I was mocked because my man has dreadlocks

What you need to know:

Julie Pola is a Ugandan pastor who had her first child out of wedlockat 19. Being a servant of God, she chose to observe matrimony by marrying in Church. However, her choice of husband did not escape critics who found it hard to accept a man with shaggy hair. 

“His head is purest gold; his hair is wavy and black as a raven,” is the scripture that came to my mind when I chose to marry a man with hair that is detested by religious fanatics and moralists.

I reminded myself that God chose Samson, a man with hair to slay a lion with his bare hands and fought an entire army of rebellious Philistines using only the jawbone of a donkey.

He is not a Nazirite like Samson but I am certain that he is a child of God like any other, and that gave me strength to face the naysayers and societal prejudice to find love in a man with dreadlocks.

It is quite challenging to get married to a man with dreadlocks in a society where people judge others depending on the way they look. In our society, people with dreadlocks are considered unserious, ghetto dwellers or substance abusers.

However, my opinion on men with hair has always been different even before I met my husband, Ronny Right.  It is that love for men with hair that made me let my son’s hair grow long.

As a Christian, pastor and mother, I do not find any problem with people choosing to look the way they feel as long as they are in line with the Bible.

As a leader, I find it wrong for people, especially Christians to judge others basing on their appearance, which includes hair. When I asked him why he chose locks, he explained to me that besides feeling free with hair, locks are a part of the Nazarite vow, rooted in Leviticus which calls out against shaving the four corners of the head.

Judged by my own

At a time when I chose to present my would-be-husband to the people around me, I was judged, because many could not understand my preference for a man with dreadlocks.

However, I found solace in my close family members and friends who chose to support my decision.

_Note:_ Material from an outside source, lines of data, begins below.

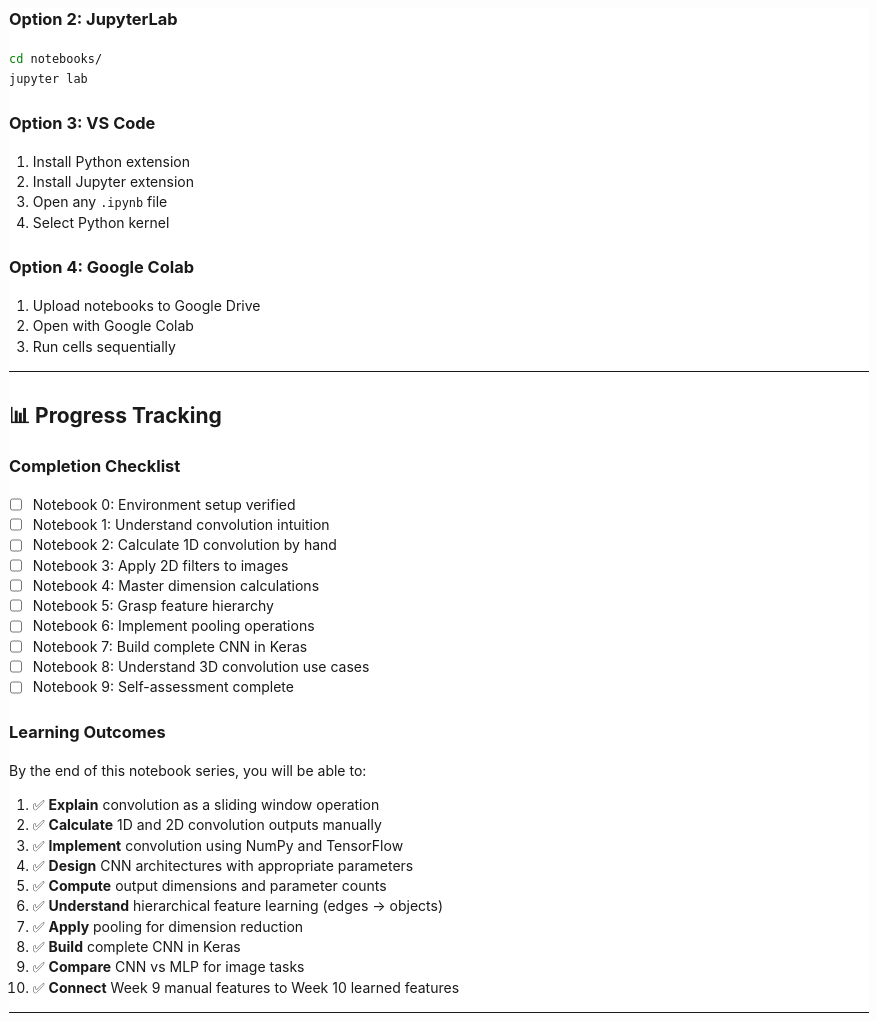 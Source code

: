 ### Option 2: JupyterLab
```bash
cd notebooks/
jupyter lab
```

### Option 3: VS Code
1. Install Python extension
2. Install Jupyter extension
3. Open any `.ipynb` file
4. Select Python kernel

### Option 4: Google Colab
1. Upload notebooks to Google Drive
2. Open with Google Colab
3. Run cells sequentially

---

## 📊 Progress Tracking

### Completion Checklist

- [ ] Notebook 0: Environment setup verified
- [ ] Notebook 1: Understand convolution intuition
- [ ] Notebook 2: Calculate 1D convolution by hand
- [ ] Notebook 3: Apply 2D filters to images
- [ ] Notebook 4: Master dimension calculations
- [ ] Notebook 5: Grasp feature hierarchy
- [ ] Notebook 6: Implement pooling operations
- [ ] Notebook 7: Build complete CNN in Keras
- [ ] Notebook 8: Understand 3D convolution use cases
- [ ] Notebook 9: Self-assessment complete

### Learning Outcomes

By the end of this notebook series, you will be able to:

1. ✅ **Explain** convolution as a sliding window operation
2. ✅ **Calculate** 1D and 2D convolution outputs manually
3. ✅ **Implement** convolution using NumPy and TensorFlow
4. ✅ **Design** CNN architectures with appropriate parameters
5. ✅ **Compute** output dimensions and parameter counts
6. ✅ **Understand** hierarchical feature learning (edges → objects)
7. ✅ **Apply** pooling for dimension reduction
8. ✅ **Build** complete CNN in Keras
9. ✅ **Compare** CNN vs MLP for image tasks
10. ✅ **Connect** Week 9 manual features to Week 10 learned features

---

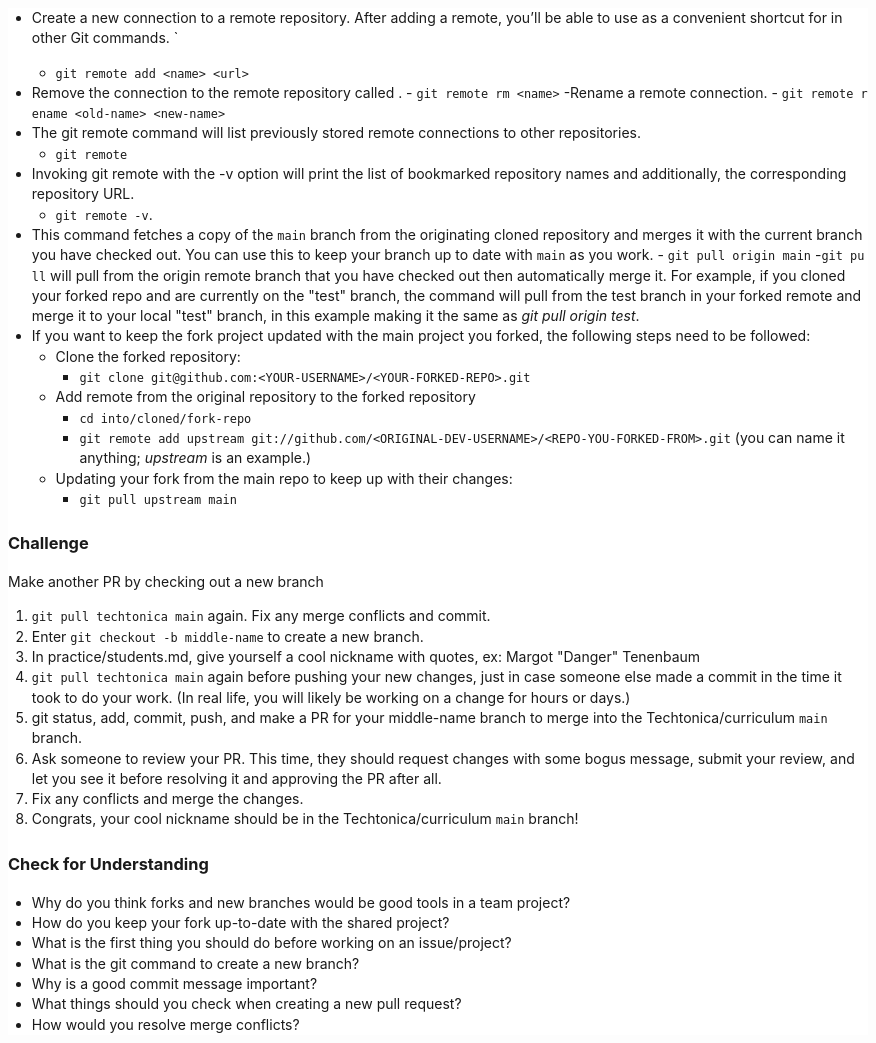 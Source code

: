    - Create a new connection to a remote repository. After adding a remote, you’ll be able to use <name> as a convenient shortcut for <url> in other Git commands. `
     - `git remote add <name> <url>`
   - Remove the connection to the remote repository called <name>. - `git remote rm <name>`
     -Rename a remote connection. - `git remote rename <old-name> <new-name>`
   - The git remote command will list previously stored remote connections to other repositories.
     - `git remote`
   - Invoking git remote with the -v option will print the list of bookmarked repository names and additionally, the corresponding repository URL.
     - `git remote -v`.
   - This command fetches a copy of the `main` branch from the originating cloned repository and merges it with the current branch you have checked out. You can use this to keep your branch up to date with `main` as you work. - `git pull origin main` -`git pull` will pull from the origin remote branch that you have checked out then automatically merge it. For example, if you cloned your forked repo and are currently on the "test" branch, the command will pull from the test branch in your forked remote and merge it to your local "test" branch, in this example making it the same as _git pull origin test_.
   - If you want to keep the fork project updated with the main project you forked, the following steps need to be followed:
     - Clone the forked repository:
       - `git clone git@github.com:<YOUR-USERNAME>/<YOUR-FORKED-REPO>.git`
     - Add remote from the original repository to the forked repository
       - `cd into/cloned/fork-repo`
       - `git remote add upstream git://github.com/<ORIGINAL-DEV-USERNAME>/<REPO-YOU-FORKED-FROM>.git` (you can name it anything; _upstream_ is an example.)
     - Updating your fork from the main repo to keep up with their changes:
       - `git pull upstream main`

### Challenge

Make another PR by checking out a new branch

1. `git pull techtonica main` again. Fix any merge conflicts and commit.
1. Enter `git checkout -b middle-name` to create a new branch.
1. In practice/students.md, give yourself a cool nickname with quotes, ex: Margot "Danger" Tenenbaum
1. `git pull techtonica main` again before pushing your new changes, just in case someone else made a commit in the time it took to do your work. (In real life, you will likely be working on a change for hours or days.)
1. git status, add, commit, push, and make a PR for your middle-name branch to merge into the Techtonica/curriculum `main` branch.
1. Ask someone to review your PR. This time, they should request changes with some bogus message, submit your review, and let you see it before resolving it and approving the PR after all.
1. Fix any conflicts and merge the changes.
1. Congrats, your cool nickname should be in the Techtonica/curriculum `main` branch!

### Check for Understanding

- Why do you think forks and new branches would be good tools in a team project?
- How do you keep your fork up-to-date with the shared project?
- What is the first thing you should do before working on an issue/project?
- What is the git command to create a new branch?
- Why is a good commit message important?
- What things should you check when creating a new pull request?
- How would you resolve merge conflicts?
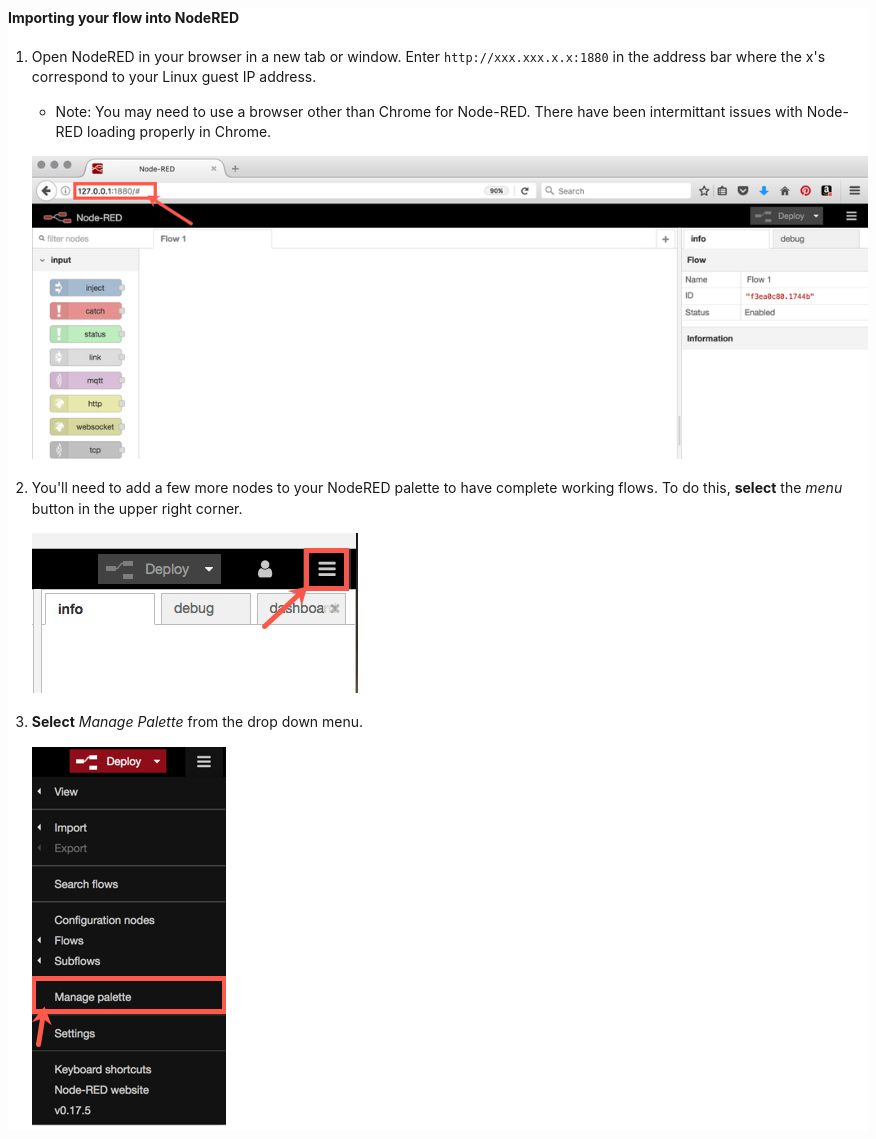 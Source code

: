

#### Importing your flow into NodeRED
1. Open NodeRED in your browser in a new tab or window. Enter `http://xxx.xxx.x.x:1880` in the address bar where the x's correspond to your Linux guest IP address.

   * Note: You may need to use a browser other than Chrome for Node-RED. There have been intermittant issues with Node-RED loading properly in Chrome.

   ![Open NodeRED.](images/OpenNodeRED.png)

2. You'll need to add a few more nodes to your NodeRED palette to have complete working flows. To do this, **select** the *menu* button in the upper right corner.

   ![Select the menu icon.](images/node-red-menu.png)

3. **Select** *Manage Palette* from the drop down menu.

   ![Select Manage Palette.](images/ManagePalette.png)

A few distant relatives swore not to attend my wedding while others falsely prophesied that I would be dumped.

Drama ensued further when a few church leaders with a conservative mindset tried to question our relationship. Nonetheless, that could not deter me from my choice. With time, I learnt that the conservative type also thought that women who wear trousers are prostitutes and people with dreadlocks are drug addicts.

Shockingly, my shaggy haired husband is a preacher of the gospel who is adored by many followers, though in a different country.

I realised that any woman who finds herself with a visionary man regardless of the length of their hair who loves them and puts God first, are on the right track. It is the same story with other scenarios such as piercings for men who do it for the sake of wearing jewelry as long as it is not a cultic.

Long distance love

No matter how people want to talk about it, prolonged long distance between partners is not a good thing. I am not saying it will not work but it is bound to face a lot of challenges.

I thank God that my husband and I communicate more often and as of now, we can even video call whenever he is free at work or back home.

On a lighter note, my husband is a citizen and a resident of America which offers him a chance to travel whenever he can afford.  However, we are planning for us to join him abroad because we both are not comfortable living apart.

Rampant divorce in church

One of the core ingredients of a good marriage is the motive. We have increased divorce cases due to wrong motives for marriages. For instance, if a young man in church is forced to marry because he got a girl pregnant yet they are not compatible, the marriage will fail. Some are also told to marry because that is what their parents or pastors feel.

Ultimately, marriage has a lot to do with emotions, chemistry and compatibility. Whenever people fail to understand one another, violence, adultery and many other issues come up.

Ideally, the Bible gives room for divorce in case of unfaithfulness and when a partner decides to leave (1 Corinthians 7:15). Therefore, if the marriage is threatening your life, leave it. Partners need to remember that physical abuse is unfaithfulness to their vows and promises.

We made it official

Seriousness in a relationship starts with making it official. As Christians who belive in holy matrimony, we were anxious to formalise our union. I am glad that when the time was right, we were both ready to commit to the union. We were both excitec to finally be merrying someone we looked forward to spending life with.

Our wedding was unique; we had the best service providers and unique venues. However, we limited our guests by fixing a number to 45 people (relatives, a few friends and colleagues).

We believed big numbers would increase our expenditure yet there is life after the white wedding.

Origin

Dreadlocks have a long history in Africa. Victoria Sherrow, the author of the Encyclopedia of Hair, A Cultural History 1, named the priests of the Ethiopian Coptic Orthodox Church as some of the first people to have sported dreadlocks in Africa, as early as 500 BCE. For example, the Maasai people who inhibited Kenya and northern Tanzania wore locks often colored with red dyes to differentiate them from other tribes.